While the first assumption about the threads getting an unique index fast enough worked well, it still turned out to be slow. Any kind of read-write atomic operation (like fetch_add or compare_exchange) will ruin our great speed of fast 11 instructions, remember? And, what would you guess is hidden inside the Mutex thing? Even implementing a bare-bones locking without all the mutex bells and whistles (like thread parking, as we simply move onto the next lock) won’t help. So, are we completely out of luck?

Rescuing the thread instances

We can’t afford to put the arena into a thread local storage (yes, that is slow too!), but the thread can certainly keep it in a local variable. The problem is that when the thread (or rayon task) terminates, the arena either needs to be dropped (which frees our precious data structure) or moved somewhere else (which ends the lifetimes for which we can have the memory borrowed, according to Rust borrow checker rules).

But there are ways to make sure some memory or references are not really invalidated in practice. If we put something into a Box, we can move the box around as we like, the heap allocation will still stay at one place. We could guess that the Bump thing contains something like a Box or Vec inside too, to hold the actual memory block, but let’s not take any risks for now.

So, if we take the Box<Bump> thing and move it out of the thread or task when it ends, all the stuff we allocated from it is technically still valid, only the borrow checker is too limited to see that. Therefore, if we sprinkle our algorithm with enough unsafe, it would be fine.

I don’t know about you, but I don’t like to see unsafe intertwined with the business logic or complex algorithms. I can do complex algorithms. I can do unsafe. But please don’t make me do both at once. So what I did is I locked that really small bit of unsafe away.

I have a Herd (bumpalos are herd animals, right?). This one can lend out an arena ‒ a small wrapper around the Box<Bump>. Once that wrapper gets dropped, the boxed bumpalo gets returned back to the herd. This way the memory block lives on, at the same address, so our references can be tied to the Herd, not to the lifetime of the small arenas.

And because each thread has its own independent arena for its lifetime, we sidestep the whole slow synchronization issue and are still at these really great 11 instructions (assuming rustc is able to see through the box and optimize the repeated indirection out into a single one at the beginning).

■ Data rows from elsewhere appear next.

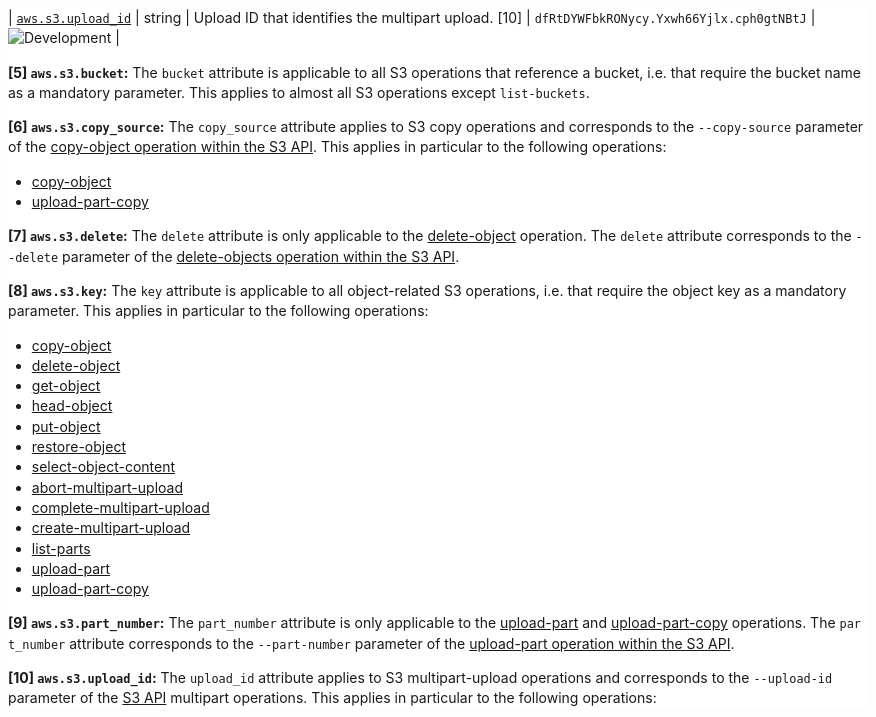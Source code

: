 | <a id="aws-s3-upload-id" href="#aws-s3-upload-id">`aws.s3.upload_id`</a> | string | Upload ID that identifies the multipart upload. [10] | `dfRtDYWFbkRONycy.Yxwh66Yjlx.cph0gtNBtJ` | ![Development](https://img.shields.io/badge/-development-blue) |

**[5] `aws.s3.bucket`:** The `bucket` attribute is applicable to all S3 operations that reference a bucket, i.e. that require the bucket name as a mandatory parameter.
This applies to almost all S3 operations except `list-buckets`.

**[6] `aws.s3.copy_source`:** The `copy_source` attribute applies to S3 copy operations and corresponds to the `--copy-source` parameter
of the [copy-object operation within the S3 API](https://docs.aws.amazon.com/cli/latest/reference/s3api/copy-object.html).
This applies in particular to the following operations:

- [copy-object](https://docs.aws.amazon.com/cli/latest/reference/s3api/copy-object.html)
- [upload-part-copy](https://docs.aws.amazon.com/cli/latest/reference/s3api/upload-part-copy.html)

**[7] `aws.s3.delete`:** The `delete` attribute is only applicable to the [delete-object](https://docs.aws.amazon.com/cli/latest/reference/s3api/delete-object.html) operation.
The `delete` attribute corresponds to the `--delete` parameter of the
[delete-objects operation within the S3 API](https://docs.aws.amazon.com/cli/latest/reference/s3api/delete-objects.html).

**[8] `aws.s3.key`:** The `key` attribute is applicable to all object-related S3 operations, i.e. that require the object key as a mandatory parameter.
This applies in particular to the following operations:

- [copy-object](https://docs.aws.amazon.com/cli/latest/reference/s3api/copy-object.html)
- [delete-object](https://docs.aws.amazon.com/cli/latest/reference/s3api/delete-object.html)
- [get-object](https://docs.aws.amazon.com/cli/latest/reference/s3api/get-object.html)
- [head-object](https://docs.aws.amazon.com/cli/latest/reference/s3api/head-object.html)
- [put-object](https://docs.aws.amazon.com/cli/latest/reference/s3api/put-object.html)
- [restore-object](https://docs.aws.amazon.com/cli/latest/reference/s3api/restore-object.html)
- [select-object-content](https://docs.aws.amazon.com/cli/latest/reference/s3api/select-object-content.html)
- [abort-multipart-upload](https://docs.aws.amazon.com/cli/latest/reference/s3api/abort-multipart-upload.html)
- [complete-multipart-upload](https://docs.aws.amazon.com/cli/latest/reference/s3api/complete-multipart-upload.html)
- [create-multipart-upload](https://docs.aws.amazon.com/cli/latest/reference/s3api/create-multipart-upload.html)
- [list-parts](https://docs.aws.amazon.com/cli/latest/reference/s3api/list-parts.html)
- [upload-part](https://docs.aws.amazon.com/cli/latest/reference/s3api/upload-part.html)
- [upload-part-copy](https://docs.aws.amazon.com/cli/latest/reference/s3api/upload-part-copy.html)

**[9] `aws.s3.part_number`:** The `part_number` attribute is only applicable to the [upload-part](https://docs.aws.amazon.com/cli/latest/reference/s3api/upload-part.html)
and [upload-part-copy](https://docs.aws.amazon.com/cli/latest/reference/s3api/upload-part-copy.html) operations.
The `part_number` attribute corresponds to the `--part-number` parameter of the
[upload-part operation within the S3 API](https://docs.aws.amazon.com/cli/latest/reference/s3api/upload-part.html).

**[10] `aws.s3.upload_id`:** The `upload_id` attribute applies to S3 multipart-upload operations and corresponds to the `--upload-id` parameter
of the [S3 API](https://docs.aws.amazon.com/cli/latest/reference/s3api/index.html) multipart operations.
This applies in particular to the following operations:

If you want to have a look, I have a proof of concept. There’s a lot of code to be written, documented, tested and proven correct ‒ I have only one of the many allocation methods for now for trying it out. But I intend on finishing it and publishing it one way or another eventually (currently I’m waiting on an answer from the bumpalo maintainers if they’d like it in their crate or if I should keep it as a separate crate myself).

And here are results of the unscientific benchmark on my computer (some oldish 8-core AMD buldozer thing, your mileage will vary). The benchmarks construct some long singly linked lists:

test alloc_directly  ... bench:  58,620,380 ns/iter (+/- 3,793,463)
test alloc_multi     ... bench:  20,452,760 ns/iter (+/- 3,603,708)
test herd_multi      ... bench:     938,045 ns/iter (+/- 533,165)
test herd_single     ... bench:   3,284,031 ns/iter (+/- 395,678)
test locked          ... bench: 318,254,662 ns/iter (+/- 13,216,651)
test single_threaded ... bench:   3,492,762 ns/iter (+/- 236,510)

The alloc ones are directly using Box. The locked one is Mutex<Bump>, single_threaded is vanilla Bump on one thread. The herd ones are the thing described above (both in single and multiple threads).

Other neat performance tricks

As I mentioned above, there’s a lot of these little tricks around that can really help out. For example, 3D graphics is full of them (Have you ever tried to render a sphere with only 8 triangles? Or with one square and shaders?). I’ll be happy to hear your favourites. Computers are not getting faster that much any more, but clever code that can be reused could help make the software to run faster.